In the Kremlin, 2,000 dignitaries applauded Putin as he walked down a red carpet into the former throne room of the tsars, where he was sworn in with his right hand resting on the red-bound Russian constitution.
Outside, Moscow's riot police cracked down on the slightest sign of dissent on the streets of central Moscow, many of which were left almost entirely empty.
Police had battled protesters at an anti-Putin rally on Sunday, and on Monday dozens were led away when a crowd of more than 100 started shouting "Russia without Putin".
Dozens of others were detained on a boulevard near the route of Putin's motorcade to the ceremony, including some who had been sitting outside a French bistro wearing the protest movement's symbolic white ribbon on their jackets and coats.
More than 100 had been held for staging unauthorised protests and most would soon be released, Moscow police said.
Mr Putin's first act after formally taking back the reins of power after four years as prime minister was to assume control over the nation's nuclear missiles.
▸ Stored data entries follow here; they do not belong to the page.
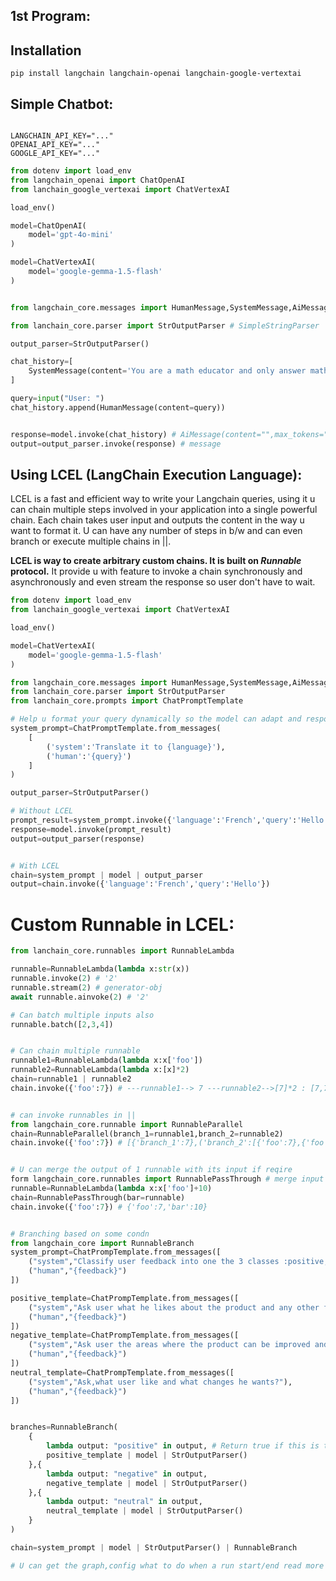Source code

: ## 1st Program:
## **Installation**

```shell
pip install langchain langchain-openai langchain-google-vertextai
```

## **Simple Chatbot:**

```env

LANGCHAIN_API_KEY="..."
OPENAI_API_KEY="..."
GOOGLE_API_KEY="..."
``` 
```python
from dotenv import load_env
from langchain_openai import ChatOpenAI
from lanchain_google_vertexai import ChatVertexAI

load_env()

model=ChatOpenAI(
	model='gpt-4o-mini'
)

model=ChatVertexAI(
	model='google-gemma-1.5-flash'
)


from langchain_core.messages import HumanMessage,SystemMessage,AiMessage

from lanchain_core.parser import StrOutputParser # SimpleStringParser

output_parser=StrOutputParser()

chat_history=[
	SystemMessage(content='You are a math educator and only answer math related query,rather than providing direct answer to user query provide with some hints like what topic or methods can be used to solve the question,until user ask explicitly or is really strugling.')
]

query=input("User: ")
chat_history.append(HumanMessage(content=query))


response=model.invoke(chat_history) # AiMessage(content="",max_tokens="",...)
output=output_parser.invoke(response) # message
```

## Using LCEL (LangChain Execution Language):

LCEL is a fast and efficient way to write your Langchain queries, using it u can chain multiple steps involved in your application into a single powerful chain. Each chain takes user input and outputs the content in the way u want to format it. U can have any number of steps in b/w and can even branch or execute multiple chains in ||.

**LCEL is way to create arbitrary custom chains. It is built on _Runnable_ protocol.** It provide u with feature to invoke a chain synchronously and asynchronously and even stream the response so user don't have to wait.

```python
from dotenv import load_env
from lanchain_google_vertexai import ChatVertexAI

load_env()

model=ChatVertexAI(
	model='google-gemma-1.5-flash'
)

from langchain_core.messages import HumanMessage,SystemMessage,AiMessage
from lanchain_core.parser import StrOutputParser
from lanchain_core.prompts import ChatPromptTemplate

# Help u format your query dynamically so the model can adapt and respond accordingly
system_prompt=ChatPromptTemplate.from_messages(
	[
		('system':'Translate it to {language}'),
		('human':'{query}')
	]
)

output_parser=StrOutputParser()

# Without LCEL
prompt_result=system_prompt.invoke({'language':'French','query':'Hello'})
response=model.invoke(prompt_result)
output=output_parser(response)


# With LCEL
chain=system_prompt | model | output_parser
output=chain.invoke({'language':'French','query':'Hello'})
```

# Custom Runnable in LCEL:

```python
from lanchain_core.runnables import RunnableLambda

runnable=RunnableLambda(lambda x:str(x))
runnable.invoke(2) # '2'
runnable.stream(2) # generator-obj
await runnable.ainvoke(2) # '2'

# Can batch multiple inputs also
runnable.batch([2,3,4])


# Can chain multiple runnable
runnable1=RunnableLambda(lambda x:x['foo'])
runnable2=RunnableLambda(lambda x:[x]*2)
chain=runnable1 | runnable2  
chain.invoke({'foo':7}) # ---runnable1--> 7 ---runnable2-->[7]*2 : [7,7]


# can invoke runnables in ||
from langchain_core.runnable import RunnableParallel
chain=RunnableParallel(branch_1=runnable1,branch_2=runnable2)
chain.invoke({'foo':7}) # [{'branch_1':7},('branch_2':[{'foo':7},{'foo':7}])]


# U can merge the output of 1 runnable with its input if reqire
form langchain_core.runnables import RunnablePassThrough # merge input of runnable with its output
runnable=RunnableLambda(lambda x:x['foo']+10)
chain=RunnablePassThrough(bar=runnable)
chain.invoke({'foo':7}) # {'foo':7,'bar':10}


# Branching based on some condn
from langchain_core import RunnableBranch
system_prompt=ChatPrompTemplate.from_messages([
	("system","Classify user feedback into one the 3 classes :positive,negative,neutral"),
	("human","{feedback}")
])

positive_template=ChatPrompTemplate.from_messages([
	("system","Ask user what he likes about the product and any other feature he think i.e missing?"),
	("human","{feedback}")
])
negative_template=ChatPrompTemplate.from_messages([
	("system","Ask user the areas where the product can be improved and create a list out of it?"),
	("human","{feedback}")
])
neutral_template=ChatPrompTemplate.from_messages([
	("system","Ask,what user like and what changes he wants?"),
	("human","{feedback}")
])


branches=RunnableBranch(
	{
		lambda output: "positive" in output, # Return true if this is the branch
		positive_template | model | StrOutputParser()
	},{
		lambda output: "negative" in output,
		negative_template | model | StrOutputParser()
	},{
		lambda output: "neutral" in output,
		neutral_template | model | StrOutputParser()
	}
)

chain=system_prompt | model | StrOutputParser() | RunnableBranch 

# U can get the graph,config what to do when a run start/end read more @ their site...
```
The former KGB agent became the country's commander-in-chief once again in a ceremony shown on state television, with a briefcase containing the controls for Russia's atomic arsenal.
Monday's inauguration celebrations included a blessing from Patriarch Kirill of the Russian Orthodox Church, a ceremony that would have been unthinkable under the Communist regime that Mr Putin once served as an intelligence officer.
This week, Russia's parliament is expected to approve the nomination of MR Medvedev, 46, as prime minister, completing a job swap that has left many Russians feeling disenfranchised two decades after the Soviet Union collapsed.
Mr Putin was not allowed to serve a third term as president in 2008, so he became prime minister and handed over the presidency to his ally Mr Medvedev. But few Russians were in any doubt as to who wielded the real power.
But Mr Putin is returning with his authority weakened by unprecdented months of protests that have polarised Russia and left him facing a battle to reassert himself.